In spite of the weakness of a large part of the business indicators in July, signs are starting to be seen of some stability in domestic demand. Within this context, the International Monetary Fund has slightly lowered its growth forecasts for the Asian giant to 8% in 2012 and 8.5% in 2013, a little above our main scenario, which predicts growth of 7.7% and 8.3% in 2012 and 2013, respectively. Nonetheless, we expect the continuation of expansionary monetary measures and the new fiscal initiatives to boost growth during the second half of the year.
The slowdown in the CPI, namely from 3.0% year-on-year in May to 1.8% in July, largely helped by the food component which accounts for more than one third of the general price index and which moderated its growth from 6.4% in May to 2.4% in July, will permit greater relaxation of monetary policy.

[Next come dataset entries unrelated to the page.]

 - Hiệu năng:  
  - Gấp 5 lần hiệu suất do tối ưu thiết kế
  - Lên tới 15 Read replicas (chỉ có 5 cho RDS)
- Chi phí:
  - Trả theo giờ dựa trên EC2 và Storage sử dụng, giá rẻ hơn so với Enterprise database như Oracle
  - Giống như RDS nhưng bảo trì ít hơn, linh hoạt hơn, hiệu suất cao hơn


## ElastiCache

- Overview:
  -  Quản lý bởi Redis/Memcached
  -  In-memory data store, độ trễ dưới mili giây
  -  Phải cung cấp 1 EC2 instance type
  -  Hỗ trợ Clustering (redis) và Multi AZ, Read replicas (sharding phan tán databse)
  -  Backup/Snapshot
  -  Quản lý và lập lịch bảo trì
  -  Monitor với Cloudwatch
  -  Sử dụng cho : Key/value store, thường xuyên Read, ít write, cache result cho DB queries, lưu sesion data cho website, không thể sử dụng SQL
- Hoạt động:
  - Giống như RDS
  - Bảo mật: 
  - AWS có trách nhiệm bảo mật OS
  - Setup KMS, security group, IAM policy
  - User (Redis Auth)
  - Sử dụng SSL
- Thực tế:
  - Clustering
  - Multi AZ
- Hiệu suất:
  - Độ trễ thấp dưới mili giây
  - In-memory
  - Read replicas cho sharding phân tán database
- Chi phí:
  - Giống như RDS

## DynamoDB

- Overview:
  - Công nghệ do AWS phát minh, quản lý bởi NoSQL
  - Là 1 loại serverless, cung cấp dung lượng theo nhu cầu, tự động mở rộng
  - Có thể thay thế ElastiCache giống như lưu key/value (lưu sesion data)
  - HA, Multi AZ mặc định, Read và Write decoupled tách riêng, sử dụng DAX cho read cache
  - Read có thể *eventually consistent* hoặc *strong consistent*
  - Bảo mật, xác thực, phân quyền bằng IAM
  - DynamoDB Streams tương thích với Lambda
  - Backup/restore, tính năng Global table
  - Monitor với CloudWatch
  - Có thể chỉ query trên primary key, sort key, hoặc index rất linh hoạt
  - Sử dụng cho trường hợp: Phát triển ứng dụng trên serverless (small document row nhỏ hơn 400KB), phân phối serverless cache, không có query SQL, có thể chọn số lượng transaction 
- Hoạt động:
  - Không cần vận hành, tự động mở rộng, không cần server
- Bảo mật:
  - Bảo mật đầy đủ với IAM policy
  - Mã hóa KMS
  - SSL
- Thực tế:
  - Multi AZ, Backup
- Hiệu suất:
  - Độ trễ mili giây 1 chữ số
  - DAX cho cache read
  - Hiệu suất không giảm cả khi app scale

Along these lines is the unexpected lowering of the official interest rate for one-year loans, the second cut in less than two months, which was reduced by 31 basis points to 6.0%. Over the second half of the year we expect a further reduction in the interest rate and up to three reductions of around 50 basis points in the cash reserve ratio.

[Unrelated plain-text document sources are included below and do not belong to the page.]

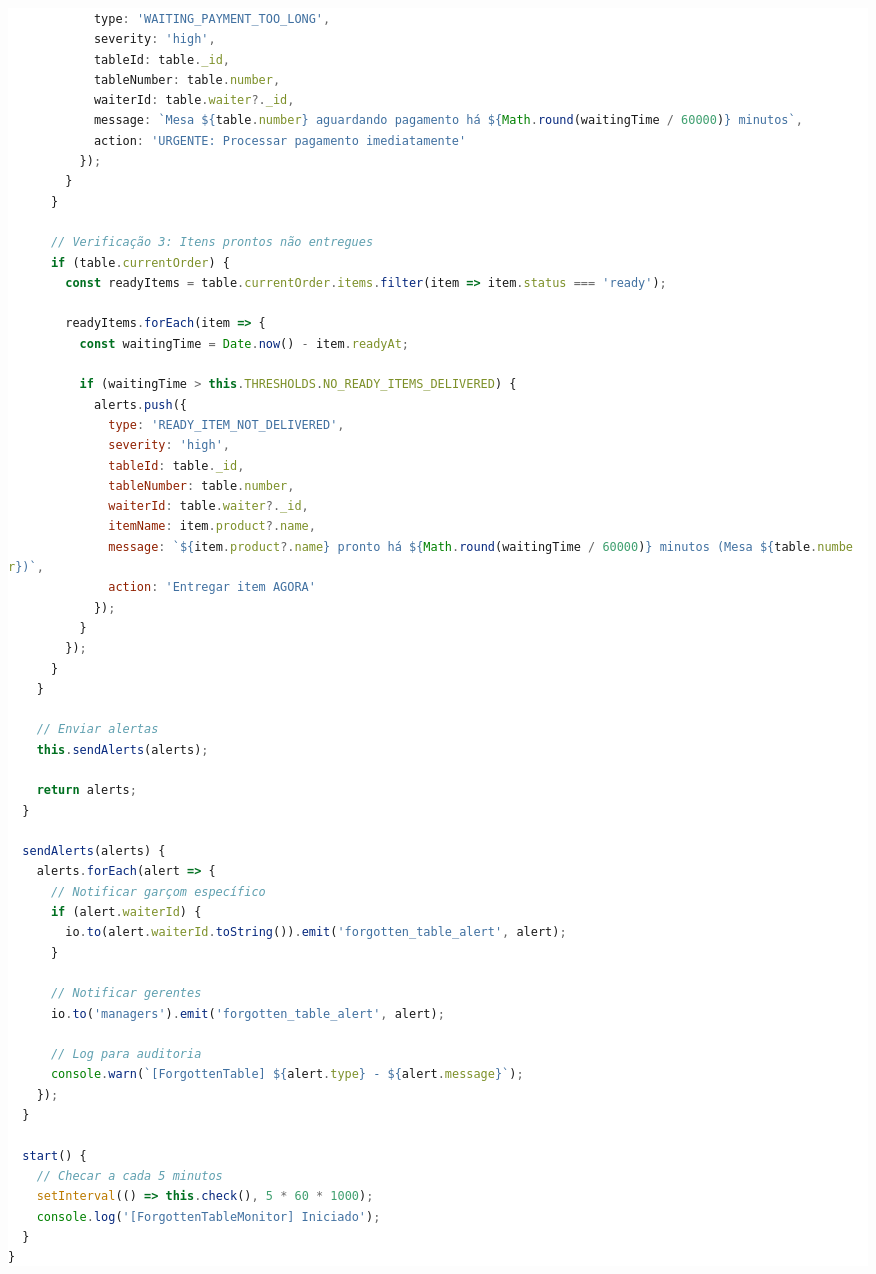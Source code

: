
 ```javascript
            type: 'WAITING_PAYMENT_TOO_LONG',
            severity: 'high',
            tableId: table._id,
            tableNumber: table.number,
            waiterId: table.waiter?._id,
            message: `Mesa ${table.number} aguardando pagamento há ${Math.round(waitingTime / 60000)} minutos`,
            action: 'URGENTE: Processar pagamento imediatamente'
          });
        }
      }

      // Verificação 3: Itens prontos não entregues
      if (table.currentOrder) {
        const readyItems = table.currentOrder.items.filter(item => item.status === 'ready');

        readyItems.forEach(item => {
          const waitingTime = Date.now() - item.readyAt;

          if (waitingTime > this.THRESHOLDS.NO_READY_ITEMS_DELIVERED) {
            alerts.push({
              type: 'READY_ITEM_NOT_DELIVERED',
              severity: 'high',
              tableId: table._id,
              tableNumber: table.number,
              waiterId: table.waiter?._id,
              itemName: item.product?.name,
              message: `${item.product?.name} pronto há ${Math.round(waitingTime / 60000)} minutos (Mesa ${table.number})`,
              action: 'Entregar item AGORA'
            });
          }
        });
      }
    }

    // Enviar alertas
    this.sendAlerts(alerts);

    return alerts;
  }

  sendAlerts(alerts) {
    alerts.forEach(alert => {
      // Notificar garçom específico
      if (alert.waiterId) {
        io.to(alert.waiterId.toString()).emit('forgotten_table_alert', alert);
      }

      // Notificar gerentes
      io.to('managers').emit('forgotten_table_alert', alert);

      // Log para auditoria
      console.warn(`[ForgottenTable] ${alert.type} - ${alert.message}`);
    });
  }

  start() {
    // Checar a cada 5 minutos
    setInterval(() => this.check(), 5 * 60 * 1000);
    console.log('[ForgottenTableMonitor] Iniciado');
  }
}
```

Similarly, there is still support for growth from policies to increase the relative weight of domestic consumption and the services sector, public investment in infrastructure and promotion of the construction of affordable housing, among other measures.
Although there was a weak tone in general, some leading indicators remained stable. In particular, industrial production grew by 9.2% year-on-year in July, only 0.3 percentage points below the average for the second quarter.
Also the production of cement and steel remained stable, while electricity consumption picked up slightly from its sharp drop in June. Concerning demand, retail sales in nominal terms grew by 13.1% year-on-year in July, below the 13.9% of the second quarter. At this point, it should be noted that the indicator for retail sales is an imperfect measurement of household consumption as it does not include the consumption of services (except for catering) but does include sales to firms and government.
The sale of furniture and decorative elements, significantly related to household consumption, remained stable. For its part, cumulative investment in fixed capital from January to July grew strongly by 20.4%, compared with 21% for the cumulative figure up to June.
Lastly, exports were a disappointment due to the increasing debt crisis in Europe. July’s exports increased a mere 1.0% year-on-year in current terms, way below the figure of 9.2% for the first half of 2012, while imports grew by 5.7% year-on-year compared with an average of the 6.6% for the six first months of the year. This placed the trade surplus at 25 billion dollars.
Given the fragility of exports, the government will continue to resist appreciation of the renminbi-dollar exchange rate. A resistance that is also encouraged by the fact that, over the last few months, the dollar has risen non-stop against many other currencies.
In short, although we are still within an economic slowdown, we expect the expansionary monetary and fiscal measures implemented by the government to start pushing up growth in the second half of the year, mitigating fears of a hard landing for China.